Return the listing exactly as it appears, but strip out the images.

▸ INPUT MATERIAL:
◆ ◆ ◆ ◆

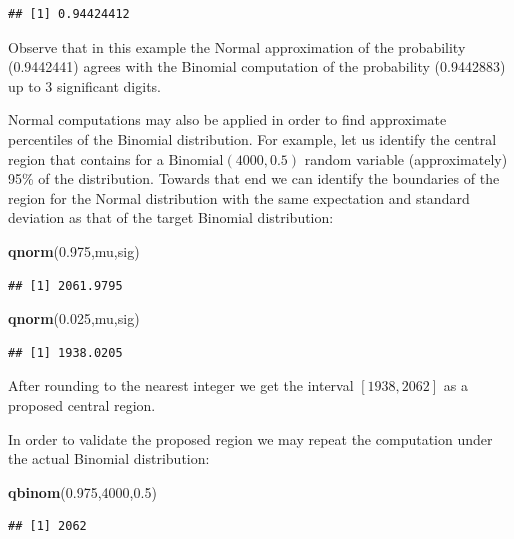 \documentclass[]{krantz}
\makeatletter
\newenvironment{Shaded}{\begin{snugshade}}{\end{snugshade}}
\newcommand{\KeywordTok}[1]{\textcolor[rgb]{0.13,0.29,0.53}{\textbf{#1}}}
\newcommand{\DecValTok}[1]{\textcolor[rgb]{0.00,0.00,0.81}{#1}}
\newcommand{\FloatTok}[1]{\textcolor[rgb]{0.00,0.00,0.81}{#1}}
\newcommand{\NormalTok}[1]{#1}
\newenvironment{kframe}{%
\medskip{}
\setlength{\fboxsep}{.8em}
 \def\at@end@of@kframe{}%
 \ifinner\ifhmode%
  \def\at@end@of@kframe{\end{minipage}}%
  \begin{minipage}{\columnwidth}%
 \fi\fi%
 \def\FrameCommand##1{\hskip\@totalleftmargin \hskip-\fboxsep
 \colorbox{shadecolor}{##1}\hskip-\fboxsep
     \hskip-\linewidth \hskip-\@totalleftmargin \hskip\columnwidth}%
 \MakeFramed {\advance\hsize-\width
   \@totalleftmargin\z@ \linewidth\hsize
   \@setminipage}}%
 {\par\unskip\endMakeFramed%
 \at@end@of@kframe}
\renewenvironment{Shaded}{\begin{kframe}}{\end{kframe}}
\theoremstyle{definition}
\theoremstyle{definition}
\theoremstyle{definition}
\theoremstyle{remark}
\makeatother
\begin{document}
\begin{verbatim}
## [1] 0.94424412
\end{verbatim}

Observe that in this example the Normal approximation of the probability
(0.9442441) agrees with the Binomial computation of the probability
(0.9442883) up to 3 significant digits.

Normal computations may also be applied in order to find approximate
percentiles of the Binomial distribution. For example, let us identify
the central region that contains for a \(\mathrm{Binomial}(4000,0.5)\)
random variable (approximately) 95\% of the distribution. Towards that
end we can identify the boundaries of the region for the Normal
distribution with the same expectation and standard deviation as that of
the target Binomial distribution:

\begin{Shaded}
\begin{Highlighting}[]
\KeywordTok{qnorm}\NormalTok{(}\FloatTok{0.975}\NormalTok{,mu,sig)}
\end{Highlighting}
\end{Shaded}

\begin{verbatim}
## [1] 2061.9795
\end{verbatim}

\begin{Shaded}
\begin{Highlighting}[]
\KeywordTok{qnorm}\NormalTok{(}\FloatTok{0.025}\NormalTok{,mu,sig)}
\end{Highlighting}
\end{Shaded}

\begin{verbatim}
## [1] 1938.0205
\end{verbatim}

After rounding to the nearest integer we get the interval
\([1938,2062]\) as a proposed central region.

In order to validate the proposed region we may repeat the computation
under the actual Binomial distribution:

\begin{Shaded}
\begin{Highlighting}[]
\KeywordTok{qbinom}\NormalTok{(}\FloatTok{0.975}\NormalTok{,}\DecValTok{4000}\NormalTok{,}\FloatTok{0.5}\NormalTok{)}
\end{Highlighting}
\end{Shaded}

\begin{verbatim}
## [1] 2062
\end{verbatim}
\end{document}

◆ ◆ ◆ ◆

▸ PROBLEM SOLUTION:
 \documentclass[]{krantz}
\makeatletter
\newenvironment{Shaded}{\begin{snugshade}}{\end{snugshade}}
\newcommand{\KeywordTok}[1]{\textcolor[rgb]{0.13,0.29,0.53}{\textbf{#1}}}
\newcommand{\DecValTok}[1]{\textcolor[rgb]{0.00,0.00,0.81}{#1}}
\newcommand{\FloatTok}[1]{\textcolor[rgb]{0.00,0.00,0.81}{#1}}
\newcommand{\NormalTok}[1]{#1}
\newenvironment{kframe}{%
\medskip{}
\setlength{\fboxsep}{.8em}
 \def\at@end@of@kframe{}%
 \ifinner\ifhmode%
  \def\at@end@of@kframe{\end{minipage}}%
  \begin{minipage}{\columnwidth}%
 \fi\fi%
 \def\FrameCommand##1{\hskip\@totalleftmargin \hskip-\fboxsep
 \colorbox{shadecolor}{##1}\hskip-\fboxsep
     \hskip-\linewidth \hskip-\@totalleftmargin \hskip\columnwidth}%
 \MakeFramed {\advance\hsize-\width
   \@totalleftmargin\z@ \linewidth\hsize
   \@setminipage}}%
 {\par\unskip\endMakeFramed%
 \at@end@of@kframe}
\renewenvironment{Shaded}{\begin{kframe}}{\end{kframe}}
\theoremstyle{definition}
\theoremstyle{definition}
\theoremstyle{definition}
\theoremstyle{remark}
\makeatother
\begin{document}
\begin{verbatim}
## [1] 0.94424412
\end{verbatim}

Observe that in this example the Normal approximation of the probability
(0.9442441) agrees with the Binomial computation of the probability
(0.9442883) up to 3 significant digits.

Normal computations may also be applied in order to find approximate
percentiles of the Binomial distribution. For example, let us identify
the central region that contains for a \(\mathrm{Binomial}(4000,0.5)\)
random variable (approximately) 95\% of the distribution. Towards that
end we can identify the boundaries of the region for the Normal
distribution with the same expectation and standard deviation as that of
the target Binomial distribution:

\begin{Shaded}
\begin{Highlighting}[]
\KeywordTok{qnorm}\NormalTok{(}\FloatTok{0.975}\NormalTok{,mu,sig)}
\end{Highlighting}
\end{Shaded}

\begin{verbatim}
## [1] 2061.9795
\end{verbatim}

\begin{Shaded}
\begin{Highlighting}[]
\KeywordTok{qnorm}\NormalTok{(}\FloatTok{0.025}\NormalTok{,mu,sig)}
\end{Highlighting}
\end{Shaded}

\begin{verbatim}
## [1] 1938.0205
\end{verbatim}

After rounding to the nearest integer we get the interval
\([1938,2062]\) as a proposed central region.

In order to validate the proposed region we may repeat the computation
under the actual Binomial distribution:

\begin{Shaded}
\begin{Highlighting}[]
\KeywordTok{qbinom}\NormalTok{(}\FloatTok{0.975}\NormalTok{,}\DecValTok{4000}\NormalTok{,}\FloatTok{0.5}\NormalTok{)}
\end{Highlighting}
\end{Shaded}

\begin{verbatim}
## [1] 2062
\end{verbatim}
\end{document}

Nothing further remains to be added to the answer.